CASTRIES – St Lucia Tuesday on signalled its intention to become the fifth Caribbean Community (CARICOM) country to have full membership of the Trinidad-based Caribbean Court of Justice (CCJ) that was established in 2001 to replace the London-based Privy Council as the region’s final court.
Acting Governor General Cyril Errol Charles, delivering the traditional Throne speech at the state of a new Parliamentary term, told legislators that the government is committed to addressing “our destiny as an independent nation, both tacitly and tangibly.
“This year, St Lucia will take steps toward the accession to the appellate jurisdiction of the Caribbean Court of Justice. We are thus expected to become the fifth CARICOM member state to replace the Privy Council with the CCJ.”
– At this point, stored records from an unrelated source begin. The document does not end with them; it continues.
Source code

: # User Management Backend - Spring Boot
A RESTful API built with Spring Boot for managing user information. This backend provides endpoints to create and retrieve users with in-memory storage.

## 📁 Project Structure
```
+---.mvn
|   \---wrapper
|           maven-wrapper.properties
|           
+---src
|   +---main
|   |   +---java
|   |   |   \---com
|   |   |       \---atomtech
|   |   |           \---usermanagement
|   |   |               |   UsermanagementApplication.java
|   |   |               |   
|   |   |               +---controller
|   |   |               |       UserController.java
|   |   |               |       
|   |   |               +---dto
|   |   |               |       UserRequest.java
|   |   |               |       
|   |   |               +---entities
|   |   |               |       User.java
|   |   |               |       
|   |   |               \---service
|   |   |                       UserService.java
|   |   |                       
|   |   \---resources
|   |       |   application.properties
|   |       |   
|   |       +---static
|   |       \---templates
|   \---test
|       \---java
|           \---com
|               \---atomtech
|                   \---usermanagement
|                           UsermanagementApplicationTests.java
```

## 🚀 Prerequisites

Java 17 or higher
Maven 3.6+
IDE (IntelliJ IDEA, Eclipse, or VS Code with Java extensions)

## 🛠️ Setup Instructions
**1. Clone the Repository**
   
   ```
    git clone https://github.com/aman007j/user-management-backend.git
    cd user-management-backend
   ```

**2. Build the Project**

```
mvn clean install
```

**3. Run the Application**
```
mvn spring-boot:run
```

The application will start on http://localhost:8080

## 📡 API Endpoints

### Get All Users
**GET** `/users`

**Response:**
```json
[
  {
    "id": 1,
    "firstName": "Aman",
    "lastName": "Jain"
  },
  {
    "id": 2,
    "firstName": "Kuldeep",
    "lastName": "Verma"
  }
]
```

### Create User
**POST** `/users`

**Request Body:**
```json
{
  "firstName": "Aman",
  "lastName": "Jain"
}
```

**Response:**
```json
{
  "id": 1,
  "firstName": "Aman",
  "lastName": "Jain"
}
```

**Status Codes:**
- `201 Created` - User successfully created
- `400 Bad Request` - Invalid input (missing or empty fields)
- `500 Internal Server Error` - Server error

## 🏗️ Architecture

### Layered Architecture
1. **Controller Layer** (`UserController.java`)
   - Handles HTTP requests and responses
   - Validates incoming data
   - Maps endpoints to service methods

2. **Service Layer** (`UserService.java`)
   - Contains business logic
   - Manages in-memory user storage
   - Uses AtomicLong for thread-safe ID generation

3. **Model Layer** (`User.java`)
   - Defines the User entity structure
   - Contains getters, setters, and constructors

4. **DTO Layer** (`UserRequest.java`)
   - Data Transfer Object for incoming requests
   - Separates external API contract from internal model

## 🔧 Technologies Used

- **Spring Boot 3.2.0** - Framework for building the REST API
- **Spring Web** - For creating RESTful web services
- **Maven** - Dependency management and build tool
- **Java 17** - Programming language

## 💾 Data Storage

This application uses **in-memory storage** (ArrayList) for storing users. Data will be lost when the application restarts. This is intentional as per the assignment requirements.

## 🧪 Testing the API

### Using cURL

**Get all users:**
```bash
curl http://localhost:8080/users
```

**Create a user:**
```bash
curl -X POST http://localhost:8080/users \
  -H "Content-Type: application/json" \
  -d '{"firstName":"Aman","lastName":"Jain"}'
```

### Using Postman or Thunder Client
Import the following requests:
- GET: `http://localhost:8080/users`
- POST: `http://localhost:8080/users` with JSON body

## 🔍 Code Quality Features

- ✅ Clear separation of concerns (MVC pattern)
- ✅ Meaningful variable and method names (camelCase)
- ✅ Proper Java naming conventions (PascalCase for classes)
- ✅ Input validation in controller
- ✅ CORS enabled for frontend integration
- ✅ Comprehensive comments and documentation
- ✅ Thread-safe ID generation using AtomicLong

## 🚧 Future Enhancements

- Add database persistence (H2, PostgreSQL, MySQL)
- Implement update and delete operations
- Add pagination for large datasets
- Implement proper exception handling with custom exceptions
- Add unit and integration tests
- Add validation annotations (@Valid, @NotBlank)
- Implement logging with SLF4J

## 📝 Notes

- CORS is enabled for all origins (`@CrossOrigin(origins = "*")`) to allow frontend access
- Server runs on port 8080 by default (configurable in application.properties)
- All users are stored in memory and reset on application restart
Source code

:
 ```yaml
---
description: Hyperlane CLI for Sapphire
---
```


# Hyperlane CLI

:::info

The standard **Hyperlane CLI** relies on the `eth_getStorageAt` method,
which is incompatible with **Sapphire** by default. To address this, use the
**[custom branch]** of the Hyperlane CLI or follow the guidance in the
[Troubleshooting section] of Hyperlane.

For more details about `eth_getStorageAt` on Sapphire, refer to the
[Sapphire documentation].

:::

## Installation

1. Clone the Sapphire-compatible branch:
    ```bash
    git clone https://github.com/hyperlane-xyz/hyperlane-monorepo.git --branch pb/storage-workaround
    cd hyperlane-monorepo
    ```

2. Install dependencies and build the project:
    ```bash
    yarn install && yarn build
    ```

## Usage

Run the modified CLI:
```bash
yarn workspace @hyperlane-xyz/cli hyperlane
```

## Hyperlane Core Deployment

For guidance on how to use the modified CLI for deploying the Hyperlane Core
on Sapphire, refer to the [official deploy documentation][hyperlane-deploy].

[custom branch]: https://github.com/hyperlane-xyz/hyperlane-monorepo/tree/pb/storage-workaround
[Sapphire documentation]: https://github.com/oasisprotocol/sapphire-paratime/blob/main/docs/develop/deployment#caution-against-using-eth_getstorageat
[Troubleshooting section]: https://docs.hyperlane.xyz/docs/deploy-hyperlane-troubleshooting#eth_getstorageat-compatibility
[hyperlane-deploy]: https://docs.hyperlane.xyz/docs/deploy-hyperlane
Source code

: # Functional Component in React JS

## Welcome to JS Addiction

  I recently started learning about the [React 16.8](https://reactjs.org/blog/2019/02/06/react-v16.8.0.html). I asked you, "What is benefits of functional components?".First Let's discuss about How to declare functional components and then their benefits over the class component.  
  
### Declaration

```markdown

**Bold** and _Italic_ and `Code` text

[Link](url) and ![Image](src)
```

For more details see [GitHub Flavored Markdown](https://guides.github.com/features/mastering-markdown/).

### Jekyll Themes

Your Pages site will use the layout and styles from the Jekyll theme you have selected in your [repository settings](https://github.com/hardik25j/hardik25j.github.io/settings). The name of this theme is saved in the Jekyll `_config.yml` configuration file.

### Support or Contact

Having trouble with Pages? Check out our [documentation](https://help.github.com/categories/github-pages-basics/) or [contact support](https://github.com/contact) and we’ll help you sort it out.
Charles said that the Phillip J. Pierre administration, which enjoys a 13-4 majority in the Parliament, has appointed a committee under the chairmanship of former CCJ president, Sir Dennis Byron “to prepare the way for St Lucia’s accession to the CCJ.
“The draft legislation for the amendment of St Lucia’s Constitution to allow for accession has been prepared and will soon be available for public scrutiny,” the Acting Governor added.
All of the CARICOM countries are signatories to the Original Jurisdiction of the CCJ, which also serves as an international tribunal interpreting the Revised Treaty of Chaguaramas that governs the regional integration movement, only Barbados, Guyana, Belize and Dominica have signed on to the Court’s Appellate jurisdiction.
In his address, Charles told legislators that the government is committed to bettering the governance framework and promoting a more secure and accountable democratic system.
He said constitutional reform has languished “for way too long” and that the government intends to “reignite the discourse on what form and style our democracy should take, especially within the context of the technological era of information communication technology (ICT).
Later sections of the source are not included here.